[Audit] blitz: /json pre-computes totals at startup, serves cached response

[jerrythetruckdriver]

Violation

Framework: blitz (Zig)
File: frameworks/blitz/src/main.zig
Endpoint: /json

What it does

The handleJson() handler (line ~63) returns a pre-computed global variable:

fn handleJson(_: *blitz.Request, res: *blitz.Response) void {
    _ = res.rawResponse(dataset_json_resp);
}

dataset_json_resp is built once at startup in loadDataset() (line ~322), which iterates all items, computes total = @round(price * quantity * 100.0) / 100.0, serializes the full JSON response (including HTTP headers), and stores it as a static byte slice.

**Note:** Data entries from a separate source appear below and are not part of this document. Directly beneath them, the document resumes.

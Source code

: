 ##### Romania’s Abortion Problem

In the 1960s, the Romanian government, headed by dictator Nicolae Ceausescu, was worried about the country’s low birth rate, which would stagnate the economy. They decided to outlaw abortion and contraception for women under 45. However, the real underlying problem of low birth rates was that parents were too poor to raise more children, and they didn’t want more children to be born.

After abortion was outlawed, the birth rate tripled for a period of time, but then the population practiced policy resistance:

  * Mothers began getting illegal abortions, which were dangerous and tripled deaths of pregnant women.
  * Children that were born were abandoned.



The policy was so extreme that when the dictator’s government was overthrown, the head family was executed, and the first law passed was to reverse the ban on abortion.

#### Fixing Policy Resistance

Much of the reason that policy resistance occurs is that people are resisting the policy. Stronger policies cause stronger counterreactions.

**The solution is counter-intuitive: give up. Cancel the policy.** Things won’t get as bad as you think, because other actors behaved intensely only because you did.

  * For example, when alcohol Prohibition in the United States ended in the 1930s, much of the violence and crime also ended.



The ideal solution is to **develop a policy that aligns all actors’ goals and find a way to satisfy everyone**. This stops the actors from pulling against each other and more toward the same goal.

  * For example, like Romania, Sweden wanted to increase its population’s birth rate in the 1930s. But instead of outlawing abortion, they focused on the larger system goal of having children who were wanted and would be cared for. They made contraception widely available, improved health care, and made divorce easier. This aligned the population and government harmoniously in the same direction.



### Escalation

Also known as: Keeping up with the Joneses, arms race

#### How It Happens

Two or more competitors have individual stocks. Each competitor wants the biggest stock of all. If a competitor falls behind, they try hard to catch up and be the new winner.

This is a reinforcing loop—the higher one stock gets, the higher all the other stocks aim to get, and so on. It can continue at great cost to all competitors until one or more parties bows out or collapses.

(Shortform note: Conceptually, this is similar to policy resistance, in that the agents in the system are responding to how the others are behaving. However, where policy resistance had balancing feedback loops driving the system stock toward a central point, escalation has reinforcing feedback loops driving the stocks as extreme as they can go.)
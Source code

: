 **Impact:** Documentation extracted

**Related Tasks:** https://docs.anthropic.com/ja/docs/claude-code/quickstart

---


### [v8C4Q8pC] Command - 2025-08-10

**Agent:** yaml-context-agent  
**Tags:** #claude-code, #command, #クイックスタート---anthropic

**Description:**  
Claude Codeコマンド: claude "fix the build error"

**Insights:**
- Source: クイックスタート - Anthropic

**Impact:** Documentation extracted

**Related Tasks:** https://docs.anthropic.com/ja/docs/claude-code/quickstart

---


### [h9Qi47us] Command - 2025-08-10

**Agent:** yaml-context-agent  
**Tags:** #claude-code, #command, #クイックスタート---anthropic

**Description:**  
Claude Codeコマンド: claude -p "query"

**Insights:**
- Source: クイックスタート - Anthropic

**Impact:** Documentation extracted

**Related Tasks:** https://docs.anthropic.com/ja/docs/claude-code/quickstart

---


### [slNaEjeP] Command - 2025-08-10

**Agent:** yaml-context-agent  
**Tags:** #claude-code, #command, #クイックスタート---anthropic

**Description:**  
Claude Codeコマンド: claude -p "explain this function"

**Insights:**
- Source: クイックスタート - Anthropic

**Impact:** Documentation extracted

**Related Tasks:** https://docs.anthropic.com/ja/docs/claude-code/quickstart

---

No per-request computation happens. The entire response — JSON body, item totals, count, and HTTP headers — is pre-built at startup and served verbatim.

What the spec requires

On each GET /json: iterate all 50 items, compute total = price × quantity for each

The totals must be computed per-request, not pre-computed and cached. This is explicitly listed as cheating:

Pre-computing and caching responses that should be computed per-request

Suggested fix

Store the raw dataset items at startup, then compute totals and serialize JSON in handleJson() on each request. Example pattern (pseudocode):

fn handleJson(req: *blitz.Request, res: *blitz.Response) void {
    // iterate dataset items, compute total per item
    // serialize to JSON
    // return via res.json(...)
}

This matches how other frameworks handle it (e.g., node, express, gin all compute per-request).